- [About this task]
Copy exactly, and only, the lines from the line containing "finish split of" through the last line of the records below, both included.

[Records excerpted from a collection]
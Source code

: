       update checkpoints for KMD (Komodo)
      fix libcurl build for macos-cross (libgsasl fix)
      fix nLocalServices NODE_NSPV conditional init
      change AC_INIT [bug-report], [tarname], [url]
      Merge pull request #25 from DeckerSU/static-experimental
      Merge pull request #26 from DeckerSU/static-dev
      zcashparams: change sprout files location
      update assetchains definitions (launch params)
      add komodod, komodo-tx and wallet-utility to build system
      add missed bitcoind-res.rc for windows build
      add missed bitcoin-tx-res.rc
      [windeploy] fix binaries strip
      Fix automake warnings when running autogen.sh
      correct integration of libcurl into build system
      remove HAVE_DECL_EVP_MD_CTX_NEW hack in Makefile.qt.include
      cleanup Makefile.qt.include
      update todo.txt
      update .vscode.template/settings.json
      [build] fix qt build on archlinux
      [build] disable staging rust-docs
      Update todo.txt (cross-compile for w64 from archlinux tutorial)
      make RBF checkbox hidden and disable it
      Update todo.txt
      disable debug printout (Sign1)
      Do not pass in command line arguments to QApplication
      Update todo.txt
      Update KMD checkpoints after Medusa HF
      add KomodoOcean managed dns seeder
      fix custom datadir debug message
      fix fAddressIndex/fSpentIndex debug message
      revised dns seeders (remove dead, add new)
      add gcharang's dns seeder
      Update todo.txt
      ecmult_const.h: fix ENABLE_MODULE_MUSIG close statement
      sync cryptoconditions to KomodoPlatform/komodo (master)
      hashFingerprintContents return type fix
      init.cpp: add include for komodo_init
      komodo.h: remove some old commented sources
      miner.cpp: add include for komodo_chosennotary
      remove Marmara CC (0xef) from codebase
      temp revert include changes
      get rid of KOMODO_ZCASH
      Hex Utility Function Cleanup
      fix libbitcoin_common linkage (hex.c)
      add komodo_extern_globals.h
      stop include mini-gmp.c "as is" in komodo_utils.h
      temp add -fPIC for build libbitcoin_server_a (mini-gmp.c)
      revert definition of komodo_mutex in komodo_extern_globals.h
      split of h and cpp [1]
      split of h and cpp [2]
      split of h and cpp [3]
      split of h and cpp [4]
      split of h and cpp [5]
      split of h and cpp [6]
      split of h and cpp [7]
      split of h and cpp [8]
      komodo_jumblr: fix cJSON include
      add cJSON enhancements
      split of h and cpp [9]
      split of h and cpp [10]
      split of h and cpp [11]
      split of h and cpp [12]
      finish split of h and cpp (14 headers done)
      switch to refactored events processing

- [Output for this task]
      finish split of h and cpp (14 headers done)
      switch to refactored events processing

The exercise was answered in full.